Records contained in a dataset
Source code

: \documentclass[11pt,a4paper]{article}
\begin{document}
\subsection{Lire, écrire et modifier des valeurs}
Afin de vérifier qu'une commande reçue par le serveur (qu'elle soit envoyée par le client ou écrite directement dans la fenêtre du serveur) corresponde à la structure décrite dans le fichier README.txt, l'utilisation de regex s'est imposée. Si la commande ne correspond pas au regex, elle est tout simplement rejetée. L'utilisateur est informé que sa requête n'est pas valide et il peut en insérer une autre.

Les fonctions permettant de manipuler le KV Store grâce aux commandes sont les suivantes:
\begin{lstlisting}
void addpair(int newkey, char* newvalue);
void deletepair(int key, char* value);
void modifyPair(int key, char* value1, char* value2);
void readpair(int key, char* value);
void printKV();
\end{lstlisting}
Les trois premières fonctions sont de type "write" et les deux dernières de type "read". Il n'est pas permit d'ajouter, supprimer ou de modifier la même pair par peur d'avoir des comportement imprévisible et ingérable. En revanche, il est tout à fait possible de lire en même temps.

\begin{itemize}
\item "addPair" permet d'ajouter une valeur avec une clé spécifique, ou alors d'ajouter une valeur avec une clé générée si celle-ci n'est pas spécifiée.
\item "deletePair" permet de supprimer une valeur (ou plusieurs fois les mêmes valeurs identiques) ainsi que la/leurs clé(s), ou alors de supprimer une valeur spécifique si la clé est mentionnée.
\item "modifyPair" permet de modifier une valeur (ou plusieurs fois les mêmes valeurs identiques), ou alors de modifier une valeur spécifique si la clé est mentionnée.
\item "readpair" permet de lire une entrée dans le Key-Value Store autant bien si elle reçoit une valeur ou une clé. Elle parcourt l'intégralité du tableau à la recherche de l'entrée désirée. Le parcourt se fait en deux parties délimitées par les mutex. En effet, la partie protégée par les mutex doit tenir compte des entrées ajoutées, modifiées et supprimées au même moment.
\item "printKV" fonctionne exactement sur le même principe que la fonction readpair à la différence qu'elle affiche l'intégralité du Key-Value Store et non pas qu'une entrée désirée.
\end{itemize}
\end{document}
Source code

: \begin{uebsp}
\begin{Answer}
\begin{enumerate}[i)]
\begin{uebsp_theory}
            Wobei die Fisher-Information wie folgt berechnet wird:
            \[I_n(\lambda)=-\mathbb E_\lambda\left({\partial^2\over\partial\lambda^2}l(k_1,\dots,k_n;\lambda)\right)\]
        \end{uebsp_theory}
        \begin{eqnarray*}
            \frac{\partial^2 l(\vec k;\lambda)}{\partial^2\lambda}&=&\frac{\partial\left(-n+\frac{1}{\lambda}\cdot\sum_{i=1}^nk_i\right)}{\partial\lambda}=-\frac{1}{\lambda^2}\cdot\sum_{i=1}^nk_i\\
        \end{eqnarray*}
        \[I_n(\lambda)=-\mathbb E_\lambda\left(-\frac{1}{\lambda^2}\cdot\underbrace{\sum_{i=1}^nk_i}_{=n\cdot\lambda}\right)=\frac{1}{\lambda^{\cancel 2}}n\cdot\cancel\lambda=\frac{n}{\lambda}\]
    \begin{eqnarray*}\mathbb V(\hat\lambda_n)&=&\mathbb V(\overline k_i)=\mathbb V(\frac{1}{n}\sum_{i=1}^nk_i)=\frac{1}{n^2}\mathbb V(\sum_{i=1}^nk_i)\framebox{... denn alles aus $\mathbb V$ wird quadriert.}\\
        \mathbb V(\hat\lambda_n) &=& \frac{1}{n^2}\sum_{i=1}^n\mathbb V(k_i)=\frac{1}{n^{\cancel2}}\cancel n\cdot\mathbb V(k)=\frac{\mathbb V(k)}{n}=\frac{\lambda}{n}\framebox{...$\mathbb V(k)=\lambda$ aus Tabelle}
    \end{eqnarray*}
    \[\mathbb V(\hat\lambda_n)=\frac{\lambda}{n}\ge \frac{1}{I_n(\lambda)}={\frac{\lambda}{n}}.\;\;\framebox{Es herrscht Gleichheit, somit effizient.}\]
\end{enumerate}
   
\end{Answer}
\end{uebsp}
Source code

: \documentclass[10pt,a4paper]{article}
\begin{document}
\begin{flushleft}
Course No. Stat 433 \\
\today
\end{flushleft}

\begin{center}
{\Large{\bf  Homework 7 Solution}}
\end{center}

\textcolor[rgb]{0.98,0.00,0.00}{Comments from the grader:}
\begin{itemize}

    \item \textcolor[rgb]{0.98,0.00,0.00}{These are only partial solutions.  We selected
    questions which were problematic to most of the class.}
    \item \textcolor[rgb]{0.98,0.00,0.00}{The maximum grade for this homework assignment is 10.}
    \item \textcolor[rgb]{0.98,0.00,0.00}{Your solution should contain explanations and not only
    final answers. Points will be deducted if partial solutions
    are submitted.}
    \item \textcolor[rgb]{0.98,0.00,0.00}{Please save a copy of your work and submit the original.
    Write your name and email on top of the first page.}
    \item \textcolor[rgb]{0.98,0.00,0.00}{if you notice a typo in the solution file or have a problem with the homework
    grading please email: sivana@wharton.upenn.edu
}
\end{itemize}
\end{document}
...
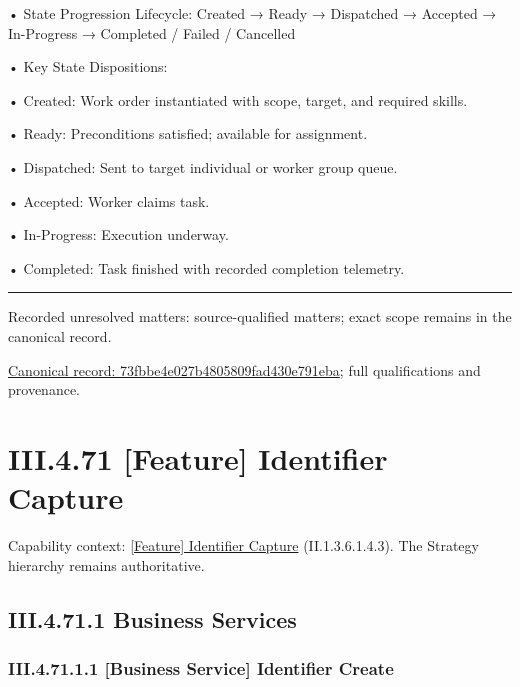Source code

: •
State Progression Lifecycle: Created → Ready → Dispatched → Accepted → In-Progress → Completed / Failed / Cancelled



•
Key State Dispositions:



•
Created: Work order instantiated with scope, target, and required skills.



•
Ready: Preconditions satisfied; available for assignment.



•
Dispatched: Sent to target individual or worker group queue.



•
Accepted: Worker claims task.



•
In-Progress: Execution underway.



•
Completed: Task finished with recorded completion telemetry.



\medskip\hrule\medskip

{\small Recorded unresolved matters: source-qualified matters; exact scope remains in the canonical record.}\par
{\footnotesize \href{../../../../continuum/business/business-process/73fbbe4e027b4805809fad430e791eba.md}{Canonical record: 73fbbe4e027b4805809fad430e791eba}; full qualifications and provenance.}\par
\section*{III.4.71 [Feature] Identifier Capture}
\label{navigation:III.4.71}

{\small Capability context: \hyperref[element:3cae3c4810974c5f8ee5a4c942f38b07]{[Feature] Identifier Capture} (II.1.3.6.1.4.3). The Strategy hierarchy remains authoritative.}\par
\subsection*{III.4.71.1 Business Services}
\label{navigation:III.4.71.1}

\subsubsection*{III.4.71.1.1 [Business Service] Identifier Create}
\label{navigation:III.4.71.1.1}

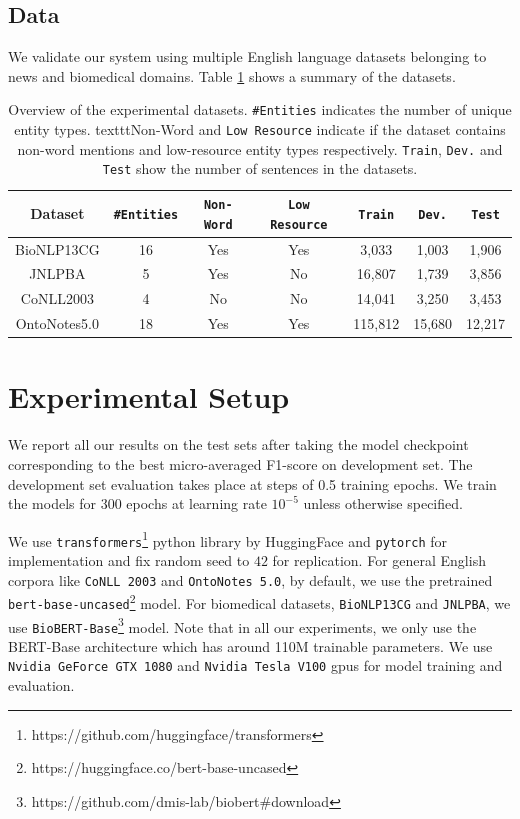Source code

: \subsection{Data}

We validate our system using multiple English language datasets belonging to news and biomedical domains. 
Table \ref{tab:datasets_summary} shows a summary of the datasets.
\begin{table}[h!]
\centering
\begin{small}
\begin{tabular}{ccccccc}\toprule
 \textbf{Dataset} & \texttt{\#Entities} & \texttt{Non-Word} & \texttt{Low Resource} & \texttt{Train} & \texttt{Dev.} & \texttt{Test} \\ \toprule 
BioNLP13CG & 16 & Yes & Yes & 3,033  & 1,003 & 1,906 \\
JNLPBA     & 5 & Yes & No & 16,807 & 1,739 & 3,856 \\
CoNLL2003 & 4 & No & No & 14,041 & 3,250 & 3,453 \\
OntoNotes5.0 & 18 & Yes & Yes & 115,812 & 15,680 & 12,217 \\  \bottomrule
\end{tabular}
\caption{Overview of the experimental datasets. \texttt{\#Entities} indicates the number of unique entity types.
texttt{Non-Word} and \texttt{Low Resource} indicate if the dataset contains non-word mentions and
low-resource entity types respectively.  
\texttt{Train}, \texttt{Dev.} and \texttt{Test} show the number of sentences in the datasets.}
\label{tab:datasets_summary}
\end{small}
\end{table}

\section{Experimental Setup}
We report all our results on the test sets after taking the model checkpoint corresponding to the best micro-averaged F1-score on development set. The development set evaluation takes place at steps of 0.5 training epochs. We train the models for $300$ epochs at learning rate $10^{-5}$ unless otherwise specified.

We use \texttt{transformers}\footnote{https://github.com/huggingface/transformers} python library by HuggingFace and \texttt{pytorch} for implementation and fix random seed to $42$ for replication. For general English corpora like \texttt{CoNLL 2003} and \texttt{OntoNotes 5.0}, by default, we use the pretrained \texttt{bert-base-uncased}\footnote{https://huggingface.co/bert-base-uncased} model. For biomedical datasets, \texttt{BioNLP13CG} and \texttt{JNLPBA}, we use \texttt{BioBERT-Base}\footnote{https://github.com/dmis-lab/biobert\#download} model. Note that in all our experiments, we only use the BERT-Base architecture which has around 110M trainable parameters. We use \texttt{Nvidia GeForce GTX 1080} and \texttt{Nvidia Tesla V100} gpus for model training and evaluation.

▶ _Activity_
Look above for the line with "non-word mentions and" and the line with "We report all"; transcribe both and all lines in between, exactly, and nothing else.

▶ _Solved problem_
texttt{Non-Word} and \texttt{Low Resource} indicate if the dataset contains non-word mentions and
low-resource entity types respectively.  
\texttt{Train}, \texttt{Dev.} and \texttt{Test} show the number of sentences in the datasets.}
\label{tab:datasets_summary}
\end{small}
\end{table}

\section{Experimental Setup}
We report all our results on the test sets after taking the model checkpoint corresponding to the best micro-averaged F1-score on development set. The development set evaluation takes place at steps of 0.5 training epochs. We train the models for $300$ epochs at learning rate $10^{-5}$ unless otherwise specified.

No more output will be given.